Rendered images with source text
Content starts
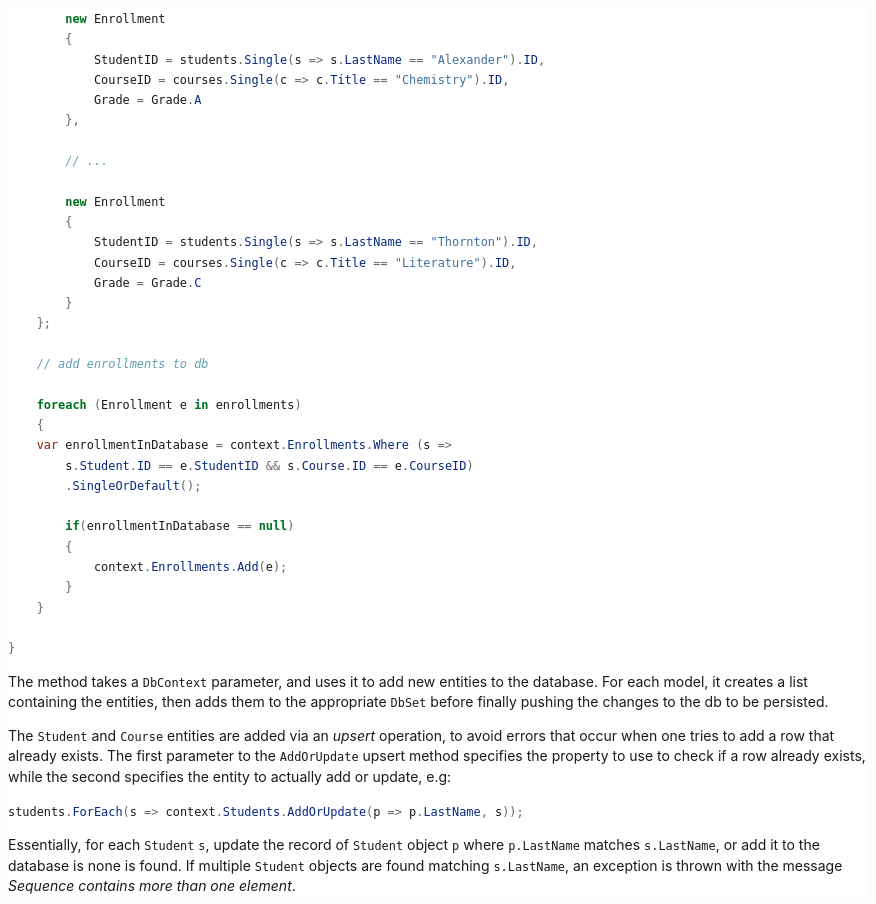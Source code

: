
 ```c#
        new Enrollment
        {
            StudentID = students.Single(s => s.LastName == "Alexander").ID,
            CourseID = courses.Single(c => c.Title == "Chemistry").ID,
            Grade = Grade.A
        },

        // ...

        new Enrollment
        {
            StudentID = students.Single(s => s.LastName == "Thornton").ID,
            CourseID = courses.Single(c => c.Title == "Literature").ID,
            Grade = Grade.C
        }
    };

    // add enrollments to db

    foreach (Enrollment e in enrollments)
    {
    var enrollmentInDatabase = context.Enrollments.Where (s =>
        s.Student.ID == e.StudentID && s.Course.ID == e.CourseID)
        .SingleOrDefault();

        if(enrollmentInDatabase == null)
        {
            context.Enrollments.Add(e);
        }
    }

}
```

The method takes a `DbContext` parameter, and uses it to add new entities to the
database. For each model, it creates a list containing the entities, then adds
them to the appropriate `DbSet` before finally pushing the changes to the db to
be persisted.

The `Student` and `Course` entities are added via an *upsert* operation, to
avoid errors that occur when one tries to add a row that already exists. The
first parameter to the `AddOrUpdate` upsert method specifies the property to use
to check if a row already exists, while the second specifies the entity to actually
add or update, e.g:

```c#
students.ForEach(s => context.Students.AddOrUpdate(p => p.LastName, s));
```

Essentially, for each `Student` `s`, update the record of `Student` object  `p`
where `p.LastName` matches `s.LastName`, or add it to the database is none is found.
If multiple `Student` objects are found matching `s.LastName`, an exception is
thrown with the message *Sequence contains more than one element*.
Content ends
> _Work item_
Copy out each line of the entries that holds "enrollmentInDatabase".

> _Output for this exercise_
    var enrollmentInDatabase = context.Enrollments.Where (s =>
        if(enrollmentInDatabase == null)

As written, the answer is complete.